Would you please output, word for word, the span of the listing below that opens on the line containing "3 x 3 + 4 x 4 = 5 x 5." and closes on the line containing "suy ra B x B"? Include both ends and nothing more.
────────────────────────────────────────
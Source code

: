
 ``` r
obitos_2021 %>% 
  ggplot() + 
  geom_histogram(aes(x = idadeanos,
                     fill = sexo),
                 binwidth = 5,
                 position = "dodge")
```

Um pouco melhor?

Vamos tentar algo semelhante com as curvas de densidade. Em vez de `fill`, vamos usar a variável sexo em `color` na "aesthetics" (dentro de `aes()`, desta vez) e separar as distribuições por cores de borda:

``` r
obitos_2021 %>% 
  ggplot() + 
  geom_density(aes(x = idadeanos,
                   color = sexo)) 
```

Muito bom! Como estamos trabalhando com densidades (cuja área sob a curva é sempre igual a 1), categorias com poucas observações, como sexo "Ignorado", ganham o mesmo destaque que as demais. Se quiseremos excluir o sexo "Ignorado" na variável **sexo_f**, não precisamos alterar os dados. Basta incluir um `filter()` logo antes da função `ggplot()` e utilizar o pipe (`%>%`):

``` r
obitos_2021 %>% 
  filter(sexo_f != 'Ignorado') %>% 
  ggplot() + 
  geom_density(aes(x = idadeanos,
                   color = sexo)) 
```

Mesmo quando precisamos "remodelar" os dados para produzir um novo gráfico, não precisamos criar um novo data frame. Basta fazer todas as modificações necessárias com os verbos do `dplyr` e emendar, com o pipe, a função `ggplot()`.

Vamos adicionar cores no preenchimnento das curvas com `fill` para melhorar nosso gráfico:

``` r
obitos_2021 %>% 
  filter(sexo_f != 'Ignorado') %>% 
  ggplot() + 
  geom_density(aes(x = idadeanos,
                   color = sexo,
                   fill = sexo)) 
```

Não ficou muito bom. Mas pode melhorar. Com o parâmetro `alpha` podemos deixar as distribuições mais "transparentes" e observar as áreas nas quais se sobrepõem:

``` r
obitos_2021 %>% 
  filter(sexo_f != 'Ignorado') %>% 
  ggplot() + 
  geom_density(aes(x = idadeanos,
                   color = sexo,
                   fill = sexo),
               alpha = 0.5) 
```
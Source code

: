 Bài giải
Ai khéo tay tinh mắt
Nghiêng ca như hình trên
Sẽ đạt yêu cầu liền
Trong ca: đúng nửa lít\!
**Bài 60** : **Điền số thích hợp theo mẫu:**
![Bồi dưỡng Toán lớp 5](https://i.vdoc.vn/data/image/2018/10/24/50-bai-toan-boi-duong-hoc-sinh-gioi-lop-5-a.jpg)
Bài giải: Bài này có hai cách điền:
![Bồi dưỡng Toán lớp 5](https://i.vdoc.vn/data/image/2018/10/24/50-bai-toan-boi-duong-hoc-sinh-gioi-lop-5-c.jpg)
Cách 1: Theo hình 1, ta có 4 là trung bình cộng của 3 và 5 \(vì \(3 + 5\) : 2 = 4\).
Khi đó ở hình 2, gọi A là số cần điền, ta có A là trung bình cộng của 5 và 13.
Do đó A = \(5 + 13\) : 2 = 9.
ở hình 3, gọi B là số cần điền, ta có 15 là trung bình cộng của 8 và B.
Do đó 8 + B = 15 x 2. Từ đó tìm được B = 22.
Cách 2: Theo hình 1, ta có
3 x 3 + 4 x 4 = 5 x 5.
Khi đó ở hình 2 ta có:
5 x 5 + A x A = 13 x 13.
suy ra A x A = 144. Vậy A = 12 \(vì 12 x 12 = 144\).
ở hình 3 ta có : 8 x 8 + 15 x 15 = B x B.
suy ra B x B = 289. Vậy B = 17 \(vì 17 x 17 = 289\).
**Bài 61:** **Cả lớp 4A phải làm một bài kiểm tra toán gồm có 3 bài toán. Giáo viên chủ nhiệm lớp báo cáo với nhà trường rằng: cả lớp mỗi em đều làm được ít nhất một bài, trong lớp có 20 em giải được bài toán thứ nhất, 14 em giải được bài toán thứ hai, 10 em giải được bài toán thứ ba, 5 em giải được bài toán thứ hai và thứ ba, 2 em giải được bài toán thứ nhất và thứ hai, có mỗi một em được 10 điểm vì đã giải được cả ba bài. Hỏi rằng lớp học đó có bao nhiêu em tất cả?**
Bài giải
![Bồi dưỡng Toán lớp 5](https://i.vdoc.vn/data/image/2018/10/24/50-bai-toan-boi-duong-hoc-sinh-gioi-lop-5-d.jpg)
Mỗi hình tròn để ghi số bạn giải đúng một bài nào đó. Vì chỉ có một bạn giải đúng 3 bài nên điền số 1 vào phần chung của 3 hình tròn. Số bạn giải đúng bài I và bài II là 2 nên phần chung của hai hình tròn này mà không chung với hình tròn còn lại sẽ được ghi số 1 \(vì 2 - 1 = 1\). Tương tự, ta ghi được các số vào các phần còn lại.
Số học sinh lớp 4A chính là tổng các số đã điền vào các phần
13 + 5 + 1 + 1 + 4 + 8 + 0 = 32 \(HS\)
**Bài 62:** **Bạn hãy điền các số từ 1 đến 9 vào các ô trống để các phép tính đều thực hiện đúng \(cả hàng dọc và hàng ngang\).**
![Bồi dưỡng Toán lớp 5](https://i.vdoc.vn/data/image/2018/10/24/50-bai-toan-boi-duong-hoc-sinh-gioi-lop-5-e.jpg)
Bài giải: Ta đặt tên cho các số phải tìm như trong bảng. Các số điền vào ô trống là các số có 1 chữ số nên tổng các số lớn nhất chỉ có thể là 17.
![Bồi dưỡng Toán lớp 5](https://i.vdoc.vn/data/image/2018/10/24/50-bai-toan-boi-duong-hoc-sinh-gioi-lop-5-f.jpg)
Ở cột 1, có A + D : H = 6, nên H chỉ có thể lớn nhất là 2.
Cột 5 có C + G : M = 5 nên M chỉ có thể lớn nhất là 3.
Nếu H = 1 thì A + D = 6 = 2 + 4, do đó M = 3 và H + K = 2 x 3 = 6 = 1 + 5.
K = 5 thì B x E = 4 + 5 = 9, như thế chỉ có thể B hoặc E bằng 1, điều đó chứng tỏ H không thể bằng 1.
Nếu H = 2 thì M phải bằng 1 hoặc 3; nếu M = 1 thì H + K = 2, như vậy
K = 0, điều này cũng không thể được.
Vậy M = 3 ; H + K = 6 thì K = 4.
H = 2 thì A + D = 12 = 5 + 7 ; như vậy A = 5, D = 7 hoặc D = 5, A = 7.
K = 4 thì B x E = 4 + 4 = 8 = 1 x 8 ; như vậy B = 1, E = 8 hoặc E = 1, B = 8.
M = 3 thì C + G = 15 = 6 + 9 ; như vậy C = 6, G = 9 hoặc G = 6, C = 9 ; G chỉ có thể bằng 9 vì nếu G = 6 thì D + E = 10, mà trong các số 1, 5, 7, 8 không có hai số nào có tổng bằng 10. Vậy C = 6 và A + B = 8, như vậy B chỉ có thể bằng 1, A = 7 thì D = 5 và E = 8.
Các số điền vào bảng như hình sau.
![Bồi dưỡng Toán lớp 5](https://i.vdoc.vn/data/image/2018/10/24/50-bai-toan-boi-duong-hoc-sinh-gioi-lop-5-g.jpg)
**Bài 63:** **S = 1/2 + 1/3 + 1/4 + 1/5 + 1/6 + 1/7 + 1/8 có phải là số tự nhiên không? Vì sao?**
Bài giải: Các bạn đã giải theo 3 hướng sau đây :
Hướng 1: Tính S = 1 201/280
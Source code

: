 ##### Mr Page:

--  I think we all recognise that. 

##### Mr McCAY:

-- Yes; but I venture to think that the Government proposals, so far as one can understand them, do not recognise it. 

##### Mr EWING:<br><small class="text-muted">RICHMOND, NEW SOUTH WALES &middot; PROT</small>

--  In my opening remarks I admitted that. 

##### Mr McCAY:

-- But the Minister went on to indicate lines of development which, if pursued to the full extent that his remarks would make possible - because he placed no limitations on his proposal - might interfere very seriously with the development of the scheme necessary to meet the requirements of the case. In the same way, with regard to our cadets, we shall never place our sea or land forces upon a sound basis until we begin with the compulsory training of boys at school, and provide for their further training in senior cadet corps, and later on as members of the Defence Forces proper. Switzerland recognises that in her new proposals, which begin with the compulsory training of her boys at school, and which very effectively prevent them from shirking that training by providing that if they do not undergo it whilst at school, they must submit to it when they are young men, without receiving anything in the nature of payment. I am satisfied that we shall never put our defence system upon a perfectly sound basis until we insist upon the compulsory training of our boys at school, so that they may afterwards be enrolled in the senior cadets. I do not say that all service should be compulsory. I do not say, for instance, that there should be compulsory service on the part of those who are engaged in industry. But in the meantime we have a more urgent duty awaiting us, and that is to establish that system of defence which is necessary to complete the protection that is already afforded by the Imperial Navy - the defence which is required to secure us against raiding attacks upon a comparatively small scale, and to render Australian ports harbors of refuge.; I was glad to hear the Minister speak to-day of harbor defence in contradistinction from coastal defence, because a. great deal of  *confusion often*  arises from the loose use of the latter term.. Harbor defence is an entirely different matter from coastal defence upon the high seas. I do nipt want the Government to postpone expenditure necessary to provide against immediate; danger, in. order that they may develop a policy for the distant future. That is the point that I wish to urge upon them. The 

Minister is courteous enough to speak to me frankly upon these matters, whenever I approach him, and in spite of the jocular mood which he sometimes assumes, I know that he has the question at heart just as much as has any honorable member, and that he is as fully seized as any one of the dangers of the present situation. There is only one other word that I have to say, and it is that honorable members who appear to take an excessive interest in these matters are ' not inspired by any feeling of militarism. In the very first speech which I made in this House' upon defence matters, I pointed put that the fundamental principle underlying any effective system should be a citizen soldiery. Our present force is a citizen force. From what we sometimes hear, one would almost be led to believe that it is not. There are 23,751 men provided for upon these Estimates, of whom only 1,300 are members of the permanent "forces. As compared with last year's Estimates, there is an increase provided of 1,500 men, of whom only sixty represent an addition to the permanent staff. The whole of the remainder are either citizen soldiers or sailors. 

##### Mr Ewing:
────────────────────────────────────────
### Written solution
3 x 3 + 4 x 4 = 5 x 5.
Khi đó ở hình 2 ta có:
5 x 5 + A x A = 13 x 13.
suy ra A x A = 144. Vậy A = 12 \(vì 12 x 12 = 144\).
ở hình 3 ta có : 8 x 8 + 15 x 15 = B x B.
suy ra B x B = 289. Vậy B = 17 \(vì 17 x 17 = 289\).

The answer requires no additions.